Der Verlust Großbritanniens wird automatisch zu steigenden Erwartungen der USA, Frankreich und der EU-Mitgliedsstaaten nach einem „Mehr“ an internationalem Engagement Deutschlands führen. Inwiefern Deutschland diese Rolle annimmt bestimmt entscheidend den militär- und verteidigungspolitischen Einfluss der EU im internationalen Konzert der Mächte. Es ist davon auszugehen, dass Frankreich als dann stärkste Militärmacht unter den EU-Mitgliedsstaaten quantitativ und qualitativ erkennbare Aufrüstungsbemühungen für die Bundeswehr einfordern wird. Ebenso wird im Bereich der nachrichtendienstlichen Fähigkeiten Deutschlands ein „Nachbessern“ angemahnt werden.
Die mögliche Wahl eines U.S.-Präsidenten Donald Trump wird weitreichendere sicherheitspolitische Auswirkungen auf das transatlantische Bündnis entfalten.
Im Vergleich zum Brexit eignet sich die Wahl des designierten Präsidentschaftskandidaten der Republikaner Donald Trump eher für Spekulationen um die sicherheitspolitische Zukunft Europas oder Deutschlands. In seiner außenpolitischen Grundsatzrede vom 27. April 2016 relativiert Trump einerseits das Verhältnis der USA zur NATO, lobt die Führungsqualitäten des russischen Präsidenten Wladimir Putin oder betont die Interessen der USA als unbedingte Staatsräson vor weiterem sicherheitspolitischen Engagement in Europa oder Asien. Anderseits gab Trump ein Bekenntnis zu den bestehenden Bündnisverplichtungen der USA ab, betont die Notwendigkeit einer militärischen Stabilisierungs- und Eindämmungspolitik anstatt weiterer Interventionen und möchte die Anstrengungen zur Bekämpfung des internationalen Terrorismus verstärken. Im Ergebnis bleiben die konkreten Absichten des republikanischen Präsidentschaftskandidaten Donald Trump jedoch unkonkret und widersprüchlich. Zwar ist ein gewisser Pragmatismus erkennbar, jedoch bleibt offen wie sich die USA zur Frage werte- und interessensorientierter Außen- und Sicherheitspolitik entwickeln würden.
Der mit dem Brexit einhergehende Verlust von sicherheitspolitischen Fähigkeiten ist ausgleichbar und bietet die Chance für einen umfassenderen Sicherheitsansatz.
Obwohl kurzfristig mit Informationsdefiziten und Wissensverlust im militärischen oder polizeilichen EU-Sicherheitsverbund zu rechnen ist, können mittelfristig neue Kapazitäten aufgebaut werden.

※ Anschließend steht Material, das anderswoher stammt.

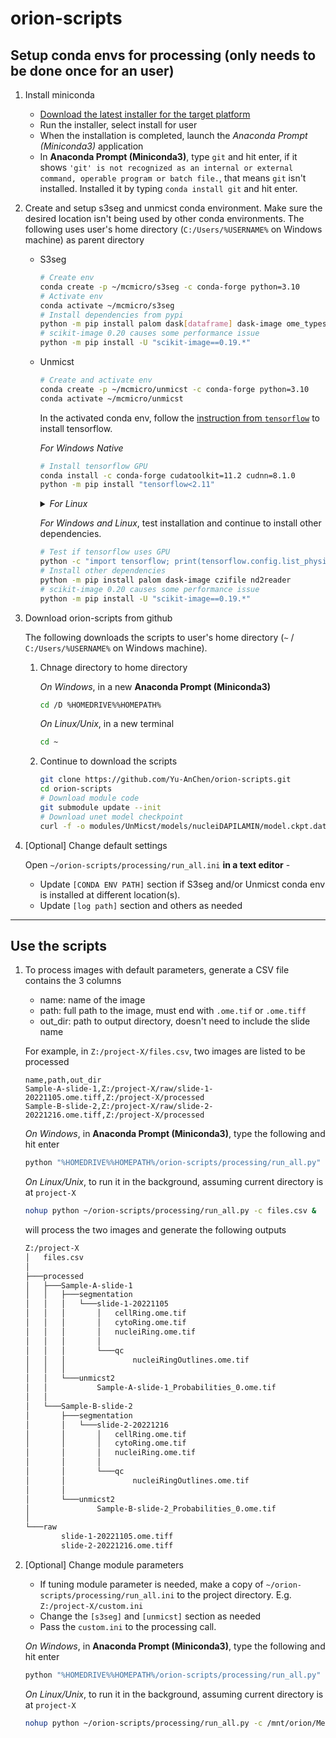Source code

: # orion-scripts

## Setup conda envs for processing (only needs to be done once for an user)

1. Install miniconda

    - [Download the latest installer for the target
      platform](https://docs.conda.io/en/latest/miniconda.html#windows-installers)
    - Run the installer, select install for user
    - When the installation is completed, launch the *Anaconda Prompt
      (Miniconda3)* application
    - In **Anaconda Prompt (Miniconda3)**, type `git` and hit enter, if it shows
      `'git' is not recognized as an internal or external command, operable
      program or batch file.`, that means `git` isn't installed. Installed it by
      typing `conda install git` and hit enter.

1. Create and setup s3seg and unmicst conda environment. Make sure the desired
   location isn't being used by other conda environments. The following uses
   user's home directory (`C:/Users/%USERNAME%` on Windows machine) as parent
   directory

    - S3seg

      ```bash
      # Create env
      conda create -p ~/mcmicro/s3seg -c conda-forge python=3.10
      # Activate env
      conda activate ~/mcmicro/s3seg
      # Install dependencies from pypi
      python -m pip install palom dask[dataframe] dask-image ome_types
      # scikit-image 0.20 causes some performance issue
      python -m pip install -U "scikit-image==0.19.*"
      ```

    - Unmicst

      ```bash
      # Create and activate env
      conda create -p ~/mcmicro/unmicst -c conda-forge python=3.10
      conda activate ~/mcmicro/unmicst
      ```

      In the activated conda env, follow the [instruction from
      `tensorflow`](https://www.tensorflow.org/install/pip) to install
      tensorflow.

      *For Windows Native*

      ```bash
      # Install tensorflow GPU
      conda install -c conda-forge cudatoolkit=11.2 cudnn=8.1.0
      python -m pip install "tensorflow<2.11"
      ```
      <details>
      <summary><em>For Linux</em></summary>

      ```bash
      # Install tensorflow GPU
      conda install -c conda-forge cudatoolkit=11.2.2 cudnn=8.1.0
      export LD_LIBRARY_PATH=$LD_LIBRARY_PATH:$CONDA_PREFIX/lib/
      python3 -m pip install tensorflow

      # Set env var upon env activation and deactivation
      mkdir -p ~/mcmicro/unmicst/etc/conda/activate.d

      echo 'export LD_LIBRARY_PATH_BACKUP="${LD_LIBRARY_PATH:-}"' >> ~/mcmicro/unmicst/etc/conda/activate.d/env_vars.sh
      echo 'export LD_LIBRARY_PATH=$LD_LIBRARY_PATH:$CONDA_PREFIX/lib/' >> ~/mcmicro/unmicst/etc/conda/activate.d/env_vars.sh

      mkdir -p ~/mcmicro/unmicst/etc/conda/deactivate.d

      echo 'export LD_LIBRARY_PATH="${LD_LIBRARY_PATH_BACKUP:-}"' >> ~/mcmicro/unmicst/etc/conda/deactivate.d/env_vars.sh
      echo 'unset LD_LIBRARY_PATH_BACKUP' >> ~/mcmicro/unmicst/etc/conda/deactivate.d/env_vars.sh
      ```
      </details>

      *For Windows and Linux*, test installation and continue to install other dependencies.

      ```bash
      # Test if tensorflow uses GPU
      python -c "import tensorflow; print(tensorflow.config.list_physical_devices('GPU'))"
      # Install other dependencies
      python -m pip install palom dask-image czifile nd2reader
      # scikit-image 0.20 causes some performance issue
      python -m pip install -U "scikit-image==0.19.*"
      ```

1. Download orion-scripts from github

    The following downloads the scripts to user's home directory (`~` /
   `C:/Users/%USERNAME%` on Windows machine). 

    1. Chnage directory to home directory

        *On Windows*, in a new **Anaconda Prompt (Miniconda3)**

        ```bash
        cd /D %HOMEDRIVE%%HOMEPATH%
        ```

        *On Linux/Unix*, in a new terminal

        ```bash
        cd ~
        ```

    1. Continue to download the scripts

        ```bash
        git clone https://github.com/Yu-AnChen/orion-scripts.git
        cd orion-scripts
        # Download module code
        git submodule update --init
        # Download unet model checkpoint
        curl -f -o modules/UnMicst/models/nucleiDAPILAMIN/model.ckpt.data-00000-of-00001 https://mcmicro.s3.amazonaws.com/models/unmicst2/model.ckpt.data-00000-of-00001
        ```

1. [Optional] Change default settings

    Open `~/orion-scripts/processing/run_all.ini` **in a text editor** - 
    - Update `[CONDA ENV PATH]` section if S3seg and/or Unmicst conda env is
      installed at different location(s).
    - Update `[log path]` section and others as needed

---

## Use the scripts

1. To process images with default parameters, generate a CSV file contains the 3
   columns
    - name: name of the image
    - path: full path to the image, must end with `.ome.tif` or `.ome.tiff`
    - out_dir: path to output directory, doesn't need to include the slide name

    For example, in `Z:/project-X/files.csv`, two images are listed to be processed

    ```csv
    name,path,out_dir
    Sample-A-slide-1,Z:/project-X/raw/slide-1-20221105.ome.tiff,Z:/project-X/processed
    Sample-B-slide-2,Z:/project-X/raw/slide-2-20221216.ome.tiff,Z:/project-X/processed
    ```

    *On Windows*, in **Anaconda Prompt (Miniconda3)**, type the following and hit enter

    ```bash
    python "%HOMEDRIVE%%HOMEPATH%/orion-scripts/processing/run_all.py" -c Z:/project-X/files.csv
    ```

    *On Linux/Unix*, to run it in the background, assuming current directory is
    at `project-X`

    ```bash
    nohup python ~/orion-scripts/processing/run_all.py -c files.csv &
    ```

    will process the two images and generate the following outputs

    ```bash
    Z:/project-X
    │   files.csv
    │
    ├───processed
    │   ├───Sample-A-slide-1
    │   │   ├───segmentation
    │   │   │   └───slide-1-20221105
    │   │   │       │   cellRing.ome.tif
    │   │   │       │   cytoRing.ome.tif
    │   │   │       │   nucleiRing.ome.tif
    │   │   │       │
    │   │   │       └───qc
    │   │   │               nucleiRingOutlines.ome.tif
    │   │   │
    │   │   └───unmicst2
    │   │           Sample-A-slide-1_Probabilities_0.ome.tif
    │   │
    │   └───Sample-B-slide-2
    │       ├───segmentation
    │       │   └───slide-2-20221216
    │       │       │   cellRing.ome.tif
    │       │       │   cytoRing.ome.tif
    │       │       │   nucleiRing.ome.tif
    │       │       │
    │       │       └───qc
    │       │               nucleiRingOutlines.ome.tif
    │       │
    │       └───unmicst2
    │               Sample-B-slide-2_Probabilities_0.ome.tif
    │
    └───raw
            slide-1-20221105.ome.tiff
            slide-2-20221216.ome.tiff
    ```
  
1. [Optional] Change module parameters
    - If tuning module parameter is needed, make a copy of
      `~/orion-scripts/processing/run_all.ini` to the project directory. E.g.
      `Z:/project-X/custom.ini`
    - Change the `[s3seg]` and `[unmicst]` section as needed
    - Pass the `custom.ini` to the processing call.

    *On Windows*, in **Anaconda Prompt (Miniconda3)**, type the following and hit enter

    ```bash
    python "%HOMEDRIVE%%HOMEPATH%/orion-scripts/processing/run_all.py" -c Z:/project-X/files.csv -m Z:/project-X/custom.ini
    ```

    *On Linux/Unix*, to run it in the background, assuming current directory is
    at `project-X`

    ```bash
    nohup python ~/orion-scripts/processing/run_all.py -c /mnt/orion/Mercury-3/20230227/files.csv -m /mnt/orion/Mercury-3/20230227/custom.ini &
    ```
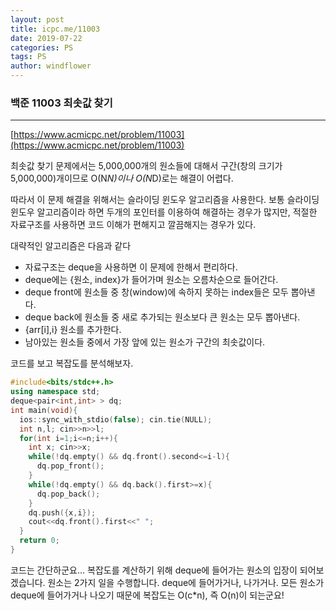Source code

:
 ```yaml
---
layout: post
title: icpc.me/11003
date: 2019-07-22
categories: PS
tags: PS
author: windflower
---
```

### 백준 11003 최솟값 찾기
---

[https://www.acmicpc.net/problem/11003](https://www.acmicpc.net/problem/11003)

최솟값 찾기 문제에서는 5,000,000개의 원소들에 대해서 구간(창의 크기가 5,000,000)개이므로 O(N*N)이나 O(N*D)로는 해결이 어렵다.

따라서 이 문제 해결을 위해서는 슬라이딩 윈도우 알고리즘을 사용한다. 보통 슬라이딩 윈도우 알고리즘이라 하면 두개의 포인터를 이용하여 해결하는 경우가 많지만, 적절한 자료구조를 사용하면 코드 이해가 편해지고 깔끔해지는 경우가 있다.

대략적인 알고리즘은 다음과 같다
* 자료구조는 deque을 사용하면 이 문제에 한해서 편리하다.
* deque에는 {원소, index}가 들어가며 원소는 오름차순으로 들어간다.
* deque front에 원소들 중 창(window)에 속하지 못하는 index들은 모두 뽑아낸다.
* deque back에 원소들 중 새로 추가되는 원소보다 큰 원소는 모두 뽑아낸다.
* {arr[i],i} 원소를 추가한다.
* 남아있는 원소들 중에서 가장 앞에 있는 원소가 구간의 최솟값이다.

코드를 보고 복잡도를 분석해보자.
```cpp
#include<bits/stdc++.h>
using namespace std;
deque<pair<int,int> > dq;
int main(void){
  ios::sync_with_stdio(false); cin.tie(NULL);
  int n,l; cin>>n>>l;
  for(int i=1;i<=n;i++){
    int x; cin>>x;
    while(!dq.empty() && dq.front().second<=i-l){
      dq.pop_front();
    }
    while(!dq.empty() && dq.back().first>=x){
      dq.pop_back();
    }
    dq.push({x,i});
    cout<<dq.front().first<<" ";
  }
  return 0;
}
```

코드는 간단하군요... 복잡도를 계산하기 위해 deque에 들어가는 원소의 입장이 되어보겠습니다. 원소는 2가지 일을 수행합니다. deque에 들어가거나, 나가거나. 모든 원소가 deque에 들어가거나 나오기 때문에 복잡도는 O(c*n), 즉 O(n)이 되는군요!
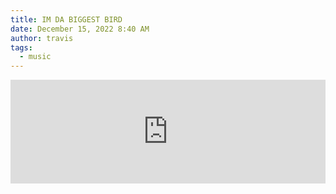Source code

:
 ```yaml
---
title: IM DA BIGGEST BIRD
date: December 15, 2022 8:40 AM
author: travis
tags:
  - music
---
```

<iframe width="100%" height="166" scrolling="no" frameborder="no" allow="autoplay" src="https://w.soundcloud.com/player/?url=https%3A//api.soundcloud.com/tracks/1390950730&color=%23ff5500&auto_play=false&hide_related=false&show_comments=true&show_user=true&show_reposts=false&show_teaser=true"></iframe>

Alle EU-Mitgliedsstaaten müssten sich dazu in Fragen innerer und äußerer Sicherheit intensiver und enger abstimmen, umfassender in Strukturen und Datenaustausch investieren und neue Institutionen mit Sicherheitsauftrag gründen. Eine ausbleibende Mitbestimmung Großbritanniens könnte weitreichendere politische Vorhaben wie eine erweiterte polizeiliche Zusammenarbeit oder verbindlichere Regeln zum gegenseitigen Datenaustauschs eher verwirklichen, die bisher an einem britischen Veto gescheitert sind. Im Ergebnis sind die Auswirkungen eines Brexit sicherheitspolitisch bedauerlich, jedoch verkraftbar.